Management and Control. Normally, a
corporation's management and control is vested in its board of
directors who are elected by the shareholders of the
corporation. Directors generally make policy and major decisions
regarding the corporation but do not individually represent the
corporation in dealing with third persons.
Thus, transactions with third persons and day-to-day activities
are conducted through officers and employees of the corporation
to whom authority is delegated by the directors of the
corporation.
Shareholders. Shareholders are the
owners of a corporation. Although shareholders have no power
over the corporation's daily activities, shareholders possess
the ultimate power in that they can appoint or remove Directors
of the corporation.
Directors. The Board of Directors is
responsible for the long-term management and policy decisions of
the corporation. While the Directors are considered to have the
highest level of DIRECT control over the corporation, there are,
however, a few instances when the shareholders are required to
approve Actions of the Board of Directors (e.g. amendment to the
Articles of Incorporation, sale of substantially all of the
corporate assets, the merger or dissolution of the corporation,
etc...).
Corporate Officers. Corporate officers
are elected by the Board of Directors and are responsible for
conducting the day-to-day operational activities of the
corporation. Corporate officers usually consist of the
following: (President, Vice-President, Secretary, Treasurer).
Management & Staff. Management and Staff
are DIRECTLY responsible for the daily activities of the
corporation.
One Person Required. In most states, one
or more persons may form and operate a corporation. Some states,
however, require that the number of persons required to manage a
corporation be at least equal to the number of owners. For
example, if there are only two shareholders, there must also be
a minimum of two directors serving on the board.
Fringe Benefits. Corporations may often
offer their employees unique fringe benefits. For example,
owner-employees may often deduct health insurance premiums paid
by the corporation from corporate income. In addition,
Corporate-defined benefit plans often afford better retirement
options and benefits than those offered by non-corporate plans.

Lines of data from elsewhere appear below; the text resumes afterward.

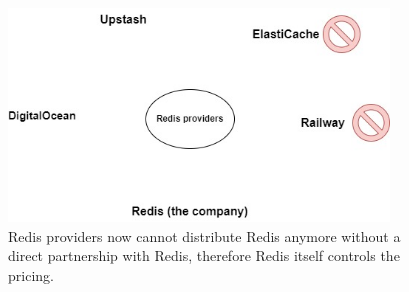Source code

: \begin{figure}[H]
      \centering
      \includegraphics[width=0.9\textwidth]{Figures/Redis Providers.jpg}
      \caption{Redis providers now cannot distribute Redis anymore without a direct partnership with Redis, therefore Redis itself controls
            the pricing.}
\end{figure}



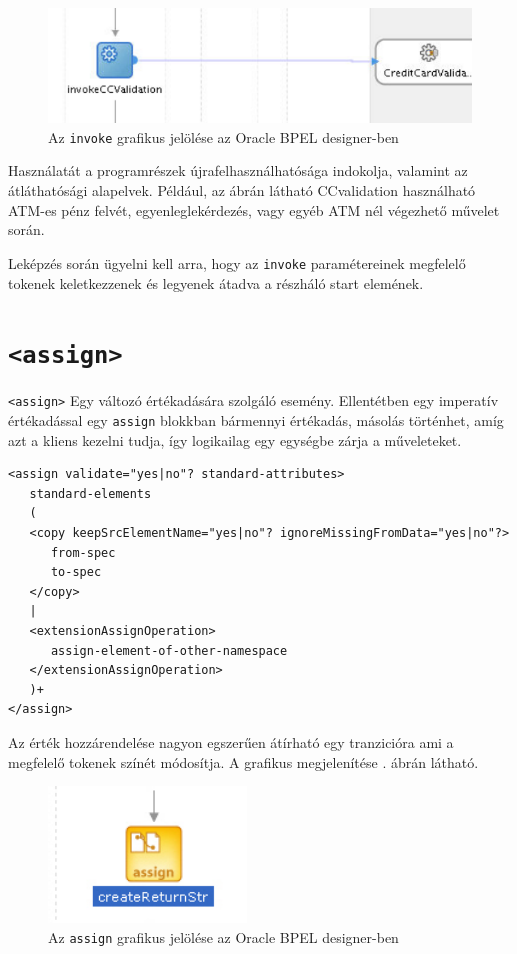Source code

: \begin{figure}[h!]
\centering
\includegraphics[scale=0.6]{images/invoke.png}
\caption{Az \texttt{invoke} grafikus jelölése az Oracle BPEL designer-ben}
\label{fig:invoke}
\end{figure}

Használatát a programrészek újrafelhasználhatósága indokolja, valamint az átláthatósági alapelvek. Például, az ábrán látható CCvalidation használható ATM-es pénz felvét, egyenleglekérdezés, vagy egyéb ATM nél végezhető művelet során. 

Leképzés során ügyelni kell arra, hogy az \texttt{invoke} paramétereinek megfelelő tokenek keletkezzenek és legyenek átadva a részháló start elemének.
\section{\texttt{<assign>}}

\texttt{<assign>} Egy változó értékadására szolgáló esemény. Ellentétben egy imperatív értékadással egy \texttt{assign} blokkban bármennyi értékadás, másolás történhet, amíg azt a kliens kezelni tudja, így logikailag egy egységbe zárja a műveleteket.  
\begin{verbatim}
<assign validate="yes|no"? standard-attributes>
   standard-elements
   (
   <copy keepSrcElementName="yes|no"? ignoreMissingFromData="yes|no"?>
      from-spec
      to-spec
   </copy>
   |
   <extensionAssignOperation>
      assign-element-of-other-namespace
   </extensionAssignOperation>
   )+
</assign>
\end{verbatim}
Az érték hozzárendelése nagyon egszerűen átírható egy tranzicióra ami a megfelelő tokenek színét módosítja. 
A grafikus megjelenítése . ábrán látható.

\begin{figure}[h!]
\centering
\includegraphics[scale=1]{images/assign.png}
\caption{Az \texttt{assign} grafikus jelölése az Oracle BPEL designer-ben}
\label{fig:assign}
\end{figure}

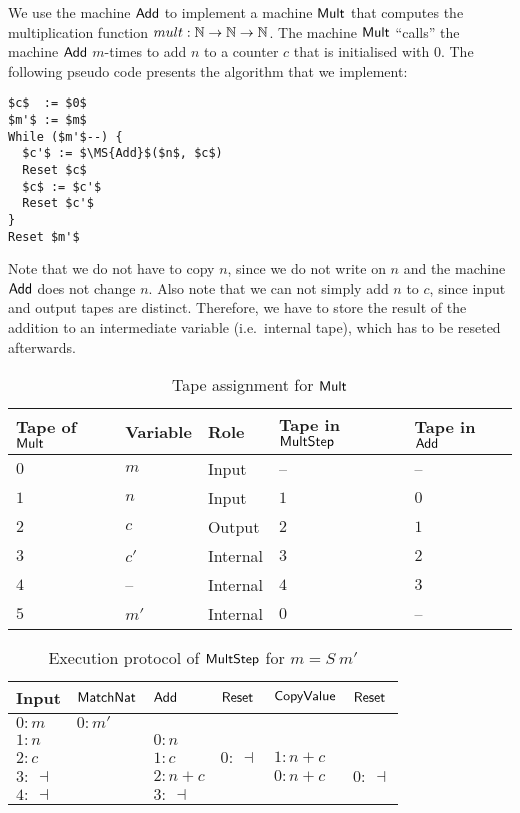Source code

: We use the machine $\mathsf{Add}$ to implement a machine $\mathsf{Mult}$ that computes the multiplication function $mult : \mathbb{N}\rightarrow\mathbb{N}\rightarrow\mathbb{N}$.  The machine
$\mathsf{Mult}$ ``calls'' the machine $\mathsf{Add}$ $m$-times to add $n$ to a counter $c$ that is initialised with $0$.  The following pseudo code presents
the algorithm that we implement: { \small
\begin{lstlisting}[style=pseudocode]
$c$  := $0$
$m'$ := $m$
While ($m'$--) {
  $c'$ := $\MS{Add}$($n$, $c$)
  Reset $c$
  $c$ := $c'$
  Reset $c'$
}
Reset $m'$
\end{lstlisting}
}%
Note that we do not have to copy $n$, since we do not write on $n$ and the machine $\mathsf{Add}$ does not change
$n$.  Also note that we can not simply add $n$ to $c$, since input and output tapes are distinct.  Therefore, we have to store the result of the
addition to an intermediate variable (i.e.\ internal tape), which has to be reseted afterwards.

\begin{table}[t]
  \centering
  \begin{tabular}{l|l|l|l|l}
    Tape of $\mathsf{Mult}$ & Variable & Role & Tape in $\mathsf{MultStep}$ & Tape in $\mathsf{Add}$ \\ \hline
    $0$ & $m$  & Input    & --  & --  \\
    $1$ & $n$  & Input    & $1$ & $0$ \\
    $2$ & $c$  & Output   & $2$ & $1$ \\
    $3$ & $c'$ & Internal & $3$ & $2$ \\
    $4$ & --   & Internal & $4$ & $3$ \\
    $5$ & $m'$ & Internal & $0$ & --  \\
  \end{tabular}
  \caption{Tape assignment for $\mathsf{Mult}$}
  \label{tab:tapes-Mult}
\end{table}
\begin{table}[t]
  \centering
  \begin{tabular}{l||l|l|l|l|l}
    Input       & $\mathsf{MatchNat}$ & $\mathsf{Add}$  & $\mathsf{Reset}$ & $\mathsf{CopyValue}$ & $\mathsf{Reset}$   \\ \hline
    $0: m$      & $0 : m'$        &             &              &                  &                \\
    $1: n$      &                 & $0: n$      &              &                  &                \\
    $2: c$      &                 & $1: c$      & $0:~\dashv$  & $1: n+c$         &                \\
    $3:~\dashv$ &                 & $2: n+c$    &              & $0: n+c$         & $0:~\dashv$    \\
    $4:~\dashv$ &                 & $3:~\dashv$ &              &                  &                \\
  \end{tabular}
  \caption{Execution protocol of $\mathsf{MultStep}$ for $m=S~m'$}
  \label{tab:exec-MultStep}
\end{table}

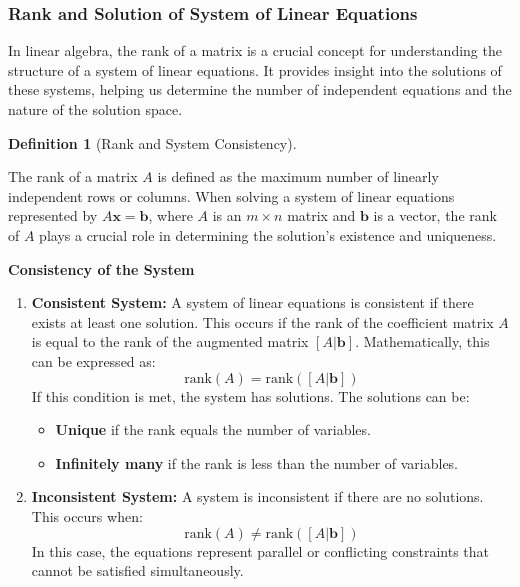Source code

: \documentclass[
  letterpaper,
  DIV=11,
  numbers=noendperiod]{scrreprt}
\providecommand{\tightlist}{%
  \setlength{\itemsep}{0pt}\setlength{\parskip}{0pt}}\usepackage{longtable,booktabs,array}
\theoremstyle{plain}
\theoremstyle{definition}
\newtheorem{definition}{Definition}[chapter]
\theoremstyle{remark}
\begin{document}
\subsubsection*{Rank and Solution of System of Linear
Equations}\label{rank-and-solution-of-system-of-linear-equations}

In linear algebra, the rank of a matrix is a crucial concept for
understanding the structure of a system of linear equations. It provides
insight into the solutions of these systems, helping us determine the
number of independent equations and the nature of the solution space.

\begin{definition}[Rank and System
Consistency]\protect\hypertarget{def-soln}{}\label{def-soln}

The rank of a matrix \(A\) is defined as the maximum number of linearly
independent rows or columns. When solving a system of linear equations
represented by \(A\mathbf{x} = \mathbf{b}\), where \(A\) is an
\(m \times n\) matrix and \(\mathbf{b}\) is a vector, the rank of \(A\)
plays a crucial role in determining the solution's existence and
uniqueness.

\textbf{Consistency of the System}

\begin{enumerate}
\def\labelenumi{\arabic{enumi}.}
\tightlist
\item
  \textbf{Consistent System:} A system of linear equations is consistent
  if there exists at least one solution. This occurs if the rank of the
  coefficient matrix \(A\) is equal to the rank of the augmented matrix
  \([A|\mathbf{b}]\). Mathematically, this can be expressed as:
  \[\text{rank}(A) = \text{rank}([A|\mathbf{b}])\] If this condition is
  met, the system has solutions. The solutions can be:

  \begin{itemize}
  \tightlist
  \item
    \textbf{Unique} if the rank equals the number of variables.
  \item
    \textbf{Infinitely many} if the rank is less than the number of
    variables.
  \end{itemize}
\item
  \textbf{Inconsistent System:} A system is inconsistent if there are no
  solutions. This occurs when:
  \[\text{rank}(A) \ne \text{rank}([A|\mathbf{b}])\] In this case, the
  equations represent parallel or conflicting constraints that cannot be
  satisfied simultaneously.
\end{enumerate}

\end{definition}
\end{document}
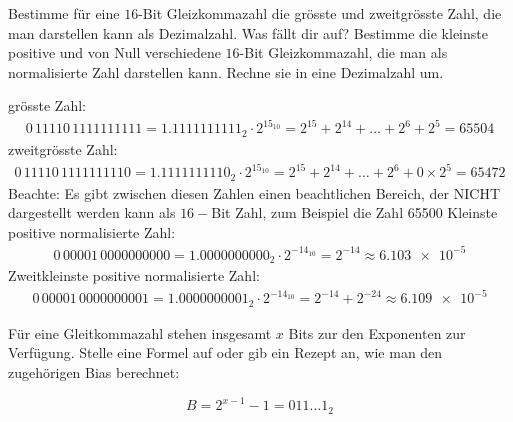 \begin{question}
	\begin{tasks}
		\task Bestimme für eine $16$-Bit Gleizkommazahl die grösste und zweitgrösste Zahl, die man darstellen kann als Dezimalzahl. Was fällt dir auf?
		\task Bestimme die kleinste positive und von Null verschiedene $16$-Bit Gleizkommazahl, die man als normalisierte Zahl darstellen kann. Rechne sie in eine Dezimalzahl um.
	\end{tasks}
\end{question}
\begin{solution}
	\begin{tasks}
		\task grösste Zahl:
			\begin{align*}
				0\,11110\,1111111111
				= 1.1111111111_2 \cdot 2^{15_{10}}
				= 2^{15} + 2^{14} + \ldots + 2^6 + 2^5
				= \num{65504}
			\end{align*}
			zweitgrösste Zahl:
			\begin{align*}
				0\,11110\,1111111110
				= 1.1111111110_2 \cdot 2^{15_{10}}
				= 2^{15} + 2^{14} + \ldots + 2^6 + 0 \times 2^5
				= \num{65472}
			\end{align*}
			Beachte: Es gibt zwischen diesen Zahlen einen beachtlichen Bereich, der NICHT dargestellt werden kann als $16-$Bit Zahl, zum Beispiel die Zahl \num{65500}
		\task Kleinste positive normalisierte Zahl:
		\begin{align*}
			0\,00001\,0000000000
			= 1.0000000000_2 \cdot 2^{-14_{10}}
			= 2^{-14}
			\approx \num{6.103e-5}
		\end{align*}
		Zweitkleinste positive normalisierte Zahl:
		\begin{align*}
			0\,00001\,0000000001
			= 1.0000000001_2 \cdot 2^{-14_{10}}
			= 2^{-14} + 2^{-24}
			\approx \num{6.109e-5}
		\end{align*}

	\end{tasks}
\end{solution}

\begin{question}
	Für eine Gleitkommazahl stehen insgesamt $x$ Bits zur den Exponenten zur Verfügung. Stelle eine Formel auf oder gib ein Rezept an, wie man den zugehörigen Bias berechnet:
\end{question}
\begin{solution}
	$$B = 2^{x-1}-1 = 011\ldots1_2$$
\end{solution}

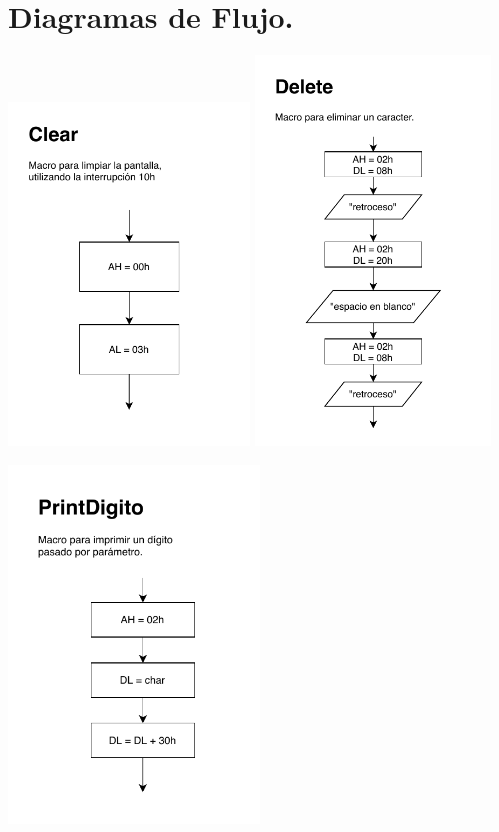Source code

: \documentclass[letter,12 pt,titlepage]{article}
\begin{document}
    \section{Diagramas de Flujo.}
    \includegraphics[width=0.48\textwidth]{img/diagramas/p01-Clear}
    \includegraphics[width=0.47\textwidth]{img/diagramas/p01-Delete}

    \begin{center}
    \includegraphics[width=0.5\textwidth]{img/diagramas/p01-PrintDigito}
    \end{center}
\end{document}
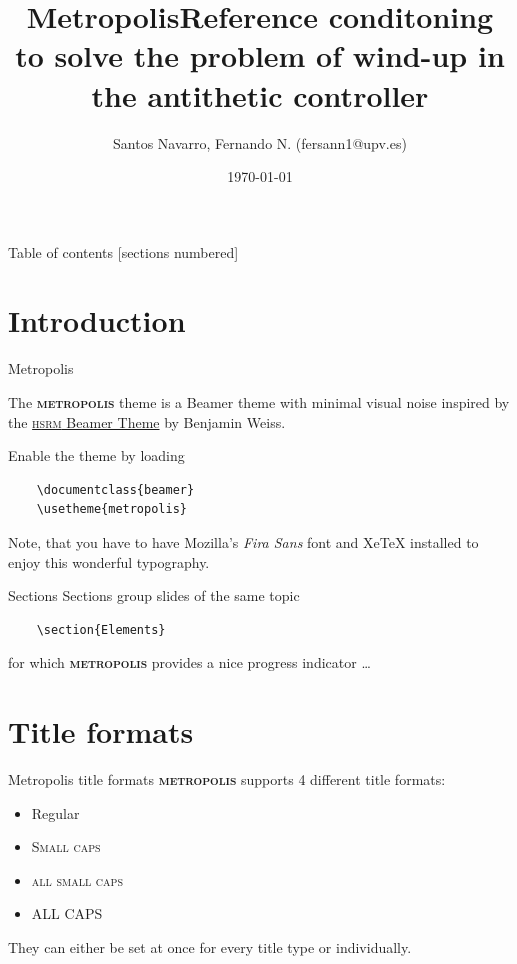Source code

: \documentclass[10pt]{beamer}
\title{Metropolis}
\date{\today}
\author{Santos Navarro, Fernando N. (fersann1@upv.es)}
\institute{Universitat Polit\`ecnica de Val\`encia}
\title{Reference conditoning to solve the problem of wind-up in the antithetic controller}
\newcommand{\themename}{\textbf{\textsc{metropolis}}\xspace}
\begin{document}
\maketitle

\begin{frame}{Table of contents}
  [sections numbered]
  \tableofcontents[hideallsubsections]
\end{frame}

\section{Introduction}

\begin{frame}[fragile]{Metropolis}

  The \themename theme is a Beamer theme with minimal visual noise
  inspired by the \href{https://github.com/hsrmbeamertheme/hsrmbeamertheme}{\textsc{hsrm} Beamer
  Theme} by Benjamin Weiss.

  Enable the theme by loading

  \begin{verbatim}    \documentclass{beamer}
    \usetheme{metropolis}\end{verbatim}

    Note, that you have to have Mozilla's \emph{Fira Sans} font and XeTeX
    installed to enjoy this wonderful typography.
\end{frame}
\begin{frame}[fragile]{Sections}
  Sections group slides of the same topic

  \begin{verbatim}    \section{Elements}\end{verbatim}

  for which \themename provides a nice progress indicator \ldots
\end{frame}

\section{Title formats}

\begin{frame}{Metropolis title formats}
  \themename supports 4 different title formats:
  \begin{itemize}
    \item Regular
    \item \textsc{Small caps}
    \item \textsc{all small caps}
    \item ALL CAPS
  \end{itemize}
  They can either be set at once for every title type or individually.
\end{frame}
\end{document}
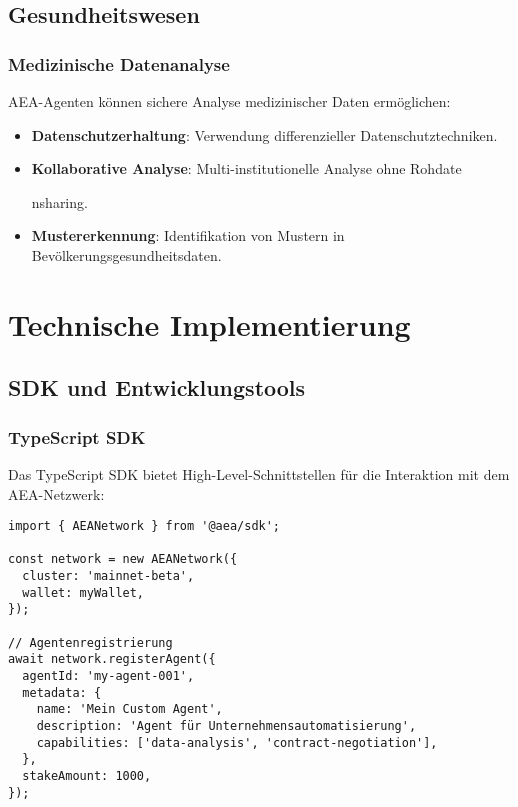 \documentclass[12pt,a4paper]{article}
\begin{document}
\subsection{Gesundheitswesen}

\subsubsection{Medizinische Datenanalyse}

AEA-Agenten können sichere Analyse medizinischer Daten ermöglichen:

\begin{itemize}
\item \textbf{Datenschutzerhaltung}: Verwendung differenzieller Datenschutztechniken.
\item \textbf{Kollaborative Analyse}: Multi-institutionelle Analyse ohne Rohdate

nsharing.
\item \textbf{Mustererkennung}: Identifikation von Mustern in Bevölkerungsgesundheitsdaten.
\end{itemize}

\section{Technische Implementierung}

\subsection{SDK und Entwicklungstools}

\subsubsection{TypeScript SDK}

Das TypeScript SDK bietet High-Level-Schnittstellen für die Interaktion mit dem AEA-Netzwerk:

\begin{verbatim}
import { AEANetwork } from '@aea/sdk';

const network = new AEANetwork({
  cluster: 'mainnet-beta',
  wallet: myWallet,
});

// Agentenregistrierung
await network.registerAgent({
  agentId: 'my-agent-001',
  metadata: {
    name: 'Mein Custom Agent',
    description: 'Agent für Unternehmensautomatisierung',
    capabilities: ['data-analysis', 'contract-negotiation'],
  },
  stakeAmount: 1000,
});
\end{verbatim}
\end{document}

Corporate Formalities. To retain the
corporate existence and thus the benefits of limited liability
and special tax treatment, those who run the corporation must
observe corporate formalities. Thus, even a one-person
corporation must wear different hats depending on the occasion.
For example, one person may be responsible for being the sole
shareholder, Director, and Officer of the corporation; however,
depending on the action taken, that person must observe certain
formalities: Annual meetings must be held, corporate minutes of
the meetings must be taken, Officers must be appointed, and
shares must be issued to shareholders.
Most importantly, however, the corporation should issue stock to
its shareholders and keep adequate capitalization on hand to
cover any "foreseeable" business debts.
Shareholder Liability for Corporate Debts.
Where corporate formalities are not observed, shareholders may
be held personally liable for corporate debts. thus, if a thinly
capitalized corporation is created, funds are commingled with
employees and officers, stock is never issued, meetings are
never held, or other corporate formalities required by your
state of incorporation are not followed, a court or the IRS may
"pierce the corporate veil" and hold the shareholders personally
liable for corporate debts.
Avoiding Double Taxation. Generally, the
corporation is taxed for its own profits; then, any profits paid
out in the form of dividends are taxed again to the recipient as
dividend income and the individual shareholder's tax rate.
However, most small corporations rarely pay dividends. Rather,
owner-employees are paid salaries and fringe benefits that are
deductible to the corporation. The result is that only the
employee-owners end up paying any income taxes on this business
income and double taxation rarely occurs.
NOTE: See "The S-Corporation" below as a popular taxing
alternative for corporations.
Duration of a Corporation. As a separate
legal entity, a corporation is capable of continuing
indefinitely. Its existence is not affected by death or
incapacity of its shareholders, officers, or directors or by
transfer of its shares from one person to another.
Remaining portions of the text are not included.